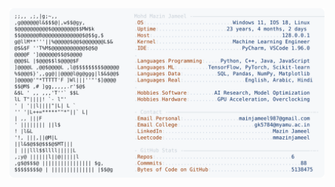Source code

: <picture>
  <source srcset="https://raw.githubusercontent.com/mmazinjameel/mmazinjameel/main/dark_mode.svg?v=1741371169" media="(prefers-color-scheme: dark)">
  <img src="https://raw.githubusercontent.com/mmazinjameel/mmazinjameel/main/light_mode.svg?v=1741371169">
</picture>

▸ Work instruction: Every word of the material, and none of its pictures, should be set down again.

▸ The answer:
Source code

: <picture>
  <source srcset="https://raw.githubusercontent.com/mmazinjameel/mmazinjameel/main/dark_mode.svg?v=1741371169" media="(prefers-color-scheme: dark)">
  <img src="https://raw.githubusercontent.com/mmazinjameel/mmazinjameel/main/light_mode.svg?v=1741371169">
</picture>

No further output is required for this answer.